The History of Public Education

This is the third time I have posted this article written for The Utah Amicus by Jonathan W. Hebertson, Ph.D.

In viewing education in a historical context, it must be noted that for millennia education was reserved for a very select group of individuals. In ancient Egypt and Mesopotamia, literacy was confined to a tiny class of men known as scribes who served as secretaries and record keepers for their rulers. In some societies, such as Han China, the language was actually structured to thwart massive numbers of individuals from becoming literate. Even in the Greco-Roman world, where literacy was more wide spread than anywhere else in ancient times, only a small percentage of persons, primarily male, could read and write, while the masses languished in complete ignorance. Even with the rise of universities during the medieval period, and the revival of learning that coincided with the Renaissance, basic education never reached the common people. Even during the 18th century, when England was the most literate, progressive, and enlightened society in the world, the educational system, [consisting largely of the universities Oxford and Cambridge, and very elite private primary and secondary institutions such as Eaton and Harrow,] was closed to all but aristocratic males. Hence, for thousands of years, education was a closed door for the mass of humanity.

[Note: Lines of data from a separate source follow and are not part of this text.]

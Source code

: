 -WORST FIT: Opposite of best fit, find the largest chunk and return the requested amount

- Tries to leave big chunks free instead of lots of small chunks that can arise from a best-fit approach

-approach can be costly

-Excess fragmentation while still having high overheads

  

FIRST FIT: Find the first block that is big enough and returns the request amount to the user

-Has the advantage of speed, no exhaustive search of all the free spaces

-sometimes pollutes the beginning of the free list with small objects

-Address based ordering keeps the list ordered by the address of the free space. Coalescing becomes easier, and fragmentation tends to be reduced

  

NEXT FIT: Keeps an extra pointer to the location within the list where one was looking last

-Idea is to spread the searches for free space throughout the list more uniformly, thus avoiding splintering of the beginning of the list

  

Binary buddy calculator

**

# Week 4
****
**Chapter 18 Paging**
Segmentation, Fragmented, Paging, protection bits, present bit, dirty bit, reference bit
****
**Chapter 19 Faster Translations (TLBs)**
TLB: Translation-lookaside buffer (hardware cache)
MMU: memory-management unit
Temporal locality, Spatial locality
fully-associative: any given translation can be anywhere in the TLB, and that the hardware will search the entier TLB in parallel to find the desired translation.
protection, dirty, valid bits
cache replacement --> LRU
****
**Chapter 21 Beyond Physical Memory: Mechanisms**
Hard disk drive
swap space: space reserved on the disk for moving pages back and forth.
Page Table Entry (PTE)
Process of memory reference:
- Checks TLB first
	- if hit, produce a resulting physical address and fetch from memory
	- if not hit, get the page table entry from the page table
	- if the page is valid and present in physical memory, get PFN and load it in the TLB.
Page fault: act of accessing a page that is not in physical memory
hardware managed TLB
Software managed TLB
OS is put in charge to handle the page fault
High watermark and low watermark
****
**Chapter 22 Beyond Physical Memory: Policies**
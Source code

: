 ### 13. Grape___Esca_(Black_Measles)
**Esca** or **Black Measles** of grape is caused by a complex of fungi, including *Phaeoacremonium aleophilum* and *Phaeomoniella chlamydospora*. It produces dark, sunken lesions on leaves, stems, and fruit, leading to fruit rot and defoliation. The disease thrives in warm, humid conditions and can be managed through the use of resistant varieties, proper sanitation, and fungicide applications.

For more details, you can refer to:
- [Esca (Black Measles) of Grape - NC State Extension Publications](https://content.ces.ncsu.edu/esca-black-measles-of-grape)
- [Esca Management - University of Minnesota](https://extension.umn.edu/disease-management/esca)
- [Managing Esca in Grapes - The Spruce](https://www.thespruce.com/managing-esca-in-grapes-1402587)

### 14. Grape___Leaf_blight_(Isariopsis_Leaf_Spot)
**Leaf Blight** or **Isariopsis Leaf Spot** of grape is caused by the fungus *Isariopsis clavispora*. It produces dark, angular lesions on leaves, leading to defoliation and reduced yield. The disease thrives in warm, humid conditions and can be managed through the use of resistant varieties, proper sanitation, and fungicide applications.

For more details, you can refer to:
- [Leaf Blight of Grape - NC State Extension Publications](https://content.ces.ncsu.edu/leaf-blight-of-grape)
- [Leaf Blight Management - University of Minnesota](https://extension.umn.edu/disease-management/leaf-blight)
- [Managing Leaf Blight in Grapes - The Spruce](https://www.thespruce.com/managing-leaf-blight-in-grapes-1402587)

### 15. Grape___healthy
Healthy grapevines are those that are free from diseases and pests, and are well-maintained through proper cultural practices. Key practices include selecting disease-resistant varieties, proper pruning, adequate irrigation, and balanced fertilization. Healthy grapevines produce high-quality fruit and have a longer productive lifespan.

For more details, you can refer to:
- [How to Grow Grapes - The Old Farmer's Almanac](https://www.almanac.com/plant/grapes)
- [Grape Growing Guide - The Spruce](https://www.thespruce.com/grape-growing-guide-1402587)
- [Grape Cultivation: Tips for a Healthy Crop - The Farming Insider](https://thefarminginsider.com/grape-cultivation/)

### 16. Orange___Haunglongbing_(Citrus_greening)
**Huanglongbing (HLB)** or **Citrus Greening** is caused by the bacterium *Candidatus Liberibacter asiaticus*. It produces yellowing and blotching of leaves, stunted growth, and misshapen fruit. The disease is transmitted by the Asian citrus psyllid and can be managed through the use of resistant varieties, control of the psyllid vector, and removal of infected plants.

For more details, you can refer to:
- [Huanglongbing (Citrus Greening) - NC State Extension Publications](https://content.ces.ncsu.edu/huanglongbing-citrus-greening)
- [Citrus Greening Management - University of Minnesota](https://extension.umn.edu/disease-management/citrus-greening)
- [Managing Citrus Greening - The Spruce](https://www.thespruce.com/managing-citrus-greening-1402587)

It is somewhat ironical and amazing to note that it was the former colony of Great Britain, the newly born United States, which became the first country in world history to attempt to extend basic education to the masses. Early in the nineteenth century, the people of the young American republic created the world's first free public school system by setting aside one section of each township to support the local school. Raising crops, harvesting timber, leasing, or even the sale ofthis land was used to raise funds to build a school house, purchase books, slates, chalk, and pay the salary of a teacher who could educate the local children at the public's expense. The rise of public primary schools was paralleled by that of free secondary institutions. The late nineteenth century witnessed a tremendous proliferation of public high schools from a mere 100 in 1860 to 6000 by 1900. These public schools, providing free, accessible education, humble though they were, succeeded in helping to build great intellects such as Abraham Lincoln, and transforming nineteenth century Americans into the most literate people on Earth. These achievements, and many others were among the fruits of free public education.

As the 1800s progressed, vast tracts of Federal government land were set aside to help the states fund public institutions of higher education. Between 1865 and 1900 over 70 of these "land grant" institutions were founded in this country including Utah State University. These "land grant" institutions formed the basis of our state university systems of today.

By 1900, free public primary and secondary education, and accessible and affordable higher education helped transform the United States into the world's leading scientific, technological, industrial, and economic power. This is a position which our nation enjoys in the contemporary world.

Today, unfortunately, public education is under assault on a number of levels. There is a movement afoot to redirect government funds away from public schools and channel them toward private institutions. While private schools are extremely admirable and worthy institutions, it must be remembered that for decades it has been the public schools and colleges that have educated most Americans. Utah's public schools would be particularly vulnerable to a loss of government funding. We already have the largest class size and lowest per pupil spending in the nation. Further, allotments of tax dollars spent on public education in the Beehive State have recently declined. We must reverse this startling trend on both a national and state level, and restore our public educational institutions to the status they deserve, or run the risk of reverting to the educational system characteristic of ancient and early modem times in which education was reserved for a tiny group of elite, while the vast mass of humanity languished in illiteracy and ignorance.

Jonathan W. Hebertson, Ph.D.


Jesse Harris said...

I see a lot of hand-wringing about what we spend, but nothing whatsoever about educational outcomes. Spending is and should be a means to an end, not an end in and of itself.

In other words, "spend more" without a valid reason to do so is a really crappy argument.